Stored data entries:
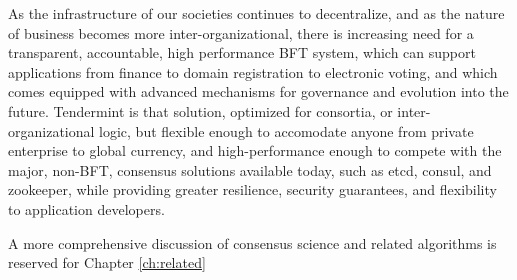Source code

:As the infrastructure of our societies continues to decentralize, and as the nature of business becomes more inter-organizational,
there is increasing need for a transparent, accountable, high performance BFT system, which can support applications from finance to domain registration to electronic voting,
and which comes equipped with advanced mechanisms for governance and evolution into the future.
Tendermint is that solution, optimized for consortia, or inter-organizational logic, but flexible enough to accomodate anyone from private enterprise to global currency,
and high-performance enough to compete with the major, non-BFT, consensus solutions available today, such as etcd, consul, and zookeeper, while providing greater resilience, security guarantees, and flexibility to application developers.

A more comprehensive discussion of consensus science and related algorithms is reserved for Chapter \ref{ch:related}

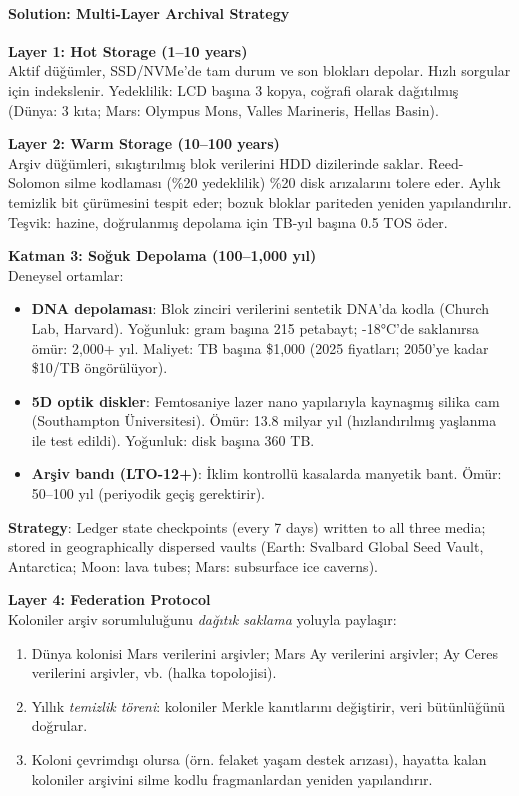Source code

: \documentclass[11pt]{article}
\begin{document}
\paragraph{Solution: Multi-Layer Archival Strategy}

\textbf{Layer 1: Hot Storage (1--10 years)}\\
Aktif düğümler, SSD/NVMe'de tam durum ve son blokları depolar. Hızlı sorgular için indekslenir. Yedeklilik: LCD başına 3 kopya, coğrafi olarak dağıtılmış (Dünya: 3 kıta; Mars: Olympus Mons, Valles Marineris, Hellas Basin).

\textbf{Layer 2: Warm Storage (10--100 years)}\\
Arşiv düğümleri, sıkıştırılmış blok verilerini HDD dizilerinde saklar. Reed-Solomon silme kodlaması (\%20 yedeklilik) \%20 disk arızalarını tolere eder. Aylık temizlik bit çürümesini tespit eder; bozuk bloklar pariteden yeniden yapılandırılır. Teşvik: hazine, doğrulanmış depolama için TB-yıl başına 0.5 TOS öder.

\textbf{Katman 3: Soğuk Depolama (100--1,000 yıl)}\\
Deneysel ortamlar:
\begin{itemize}[noitemsep]
  \item \textbf{DNA depolaması}: Blok zinciri verilerini sentetik DNA'da kodla (Church Lab, Harvard). Yoğunluk: gram başına 215 petabayt; -18°C'de saklanırsa ömür: 2,000+ yıl. Maliyet: TB başına \$1,000 (2025 fiyatları; 2050'ye kadar \$10/TB öngörülüyor).
  \item \textbf{5D optik diskler}: Femtosaniye lazer nano yapılarıyla kaynaşmış silika cam (Southampton Üniversitesi). Ömür: 13.8 milyar yıl (hızlandırılmış yaşlanma ile test edildi). Yoğunluk: disk başına 360 TB.
  \item \textbf{Arşiv bandı (LTO-12+)}: İklim kontrollü kasalarda manyetik bant. Ömür: 50--100 yıl (periyodik geçiş gerektirir).
\end{itemize}
\textbf{Strategy}: Ledger state checkpoints (every 7 days) written to all three media; stored in geographically dispersed vaults (Earth: Svalbard Global Seed Vault, Antarctica; Moon: lava tubes; Mars: subsurface ice caverns).

\textbf{Layer 4: Federation Protocol}\\
Koloniler arşiv sorumluluğunu \emph{dağıtık saklama} yoluyla paylaşır:
\begin{enumerate}[noitemsep]
  \item Dünya kolonisi Mars verilerini arşivler; Mars Ay verilerini arşivler; Ay Ceres verilerini arşivler, vb. (halka topolojisi).
  \item Yıllık \emph{temizlik töreni}: koloniler Merkle kanıtlarını değiştirir, veri bütünlüğünü doğrular.
  \item Koloni çevrimdışı olursa (örn. felaket yaşam destek arızası), hayatta kalan koloniler arşivini silme kodlu fragmanlardan yeniden yapılandırır.
\end{enumerate}
\end{document}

ACTIVITY — Return only the number of lines in the entries that contain the string "with".

RESULT OF THE TASK — 2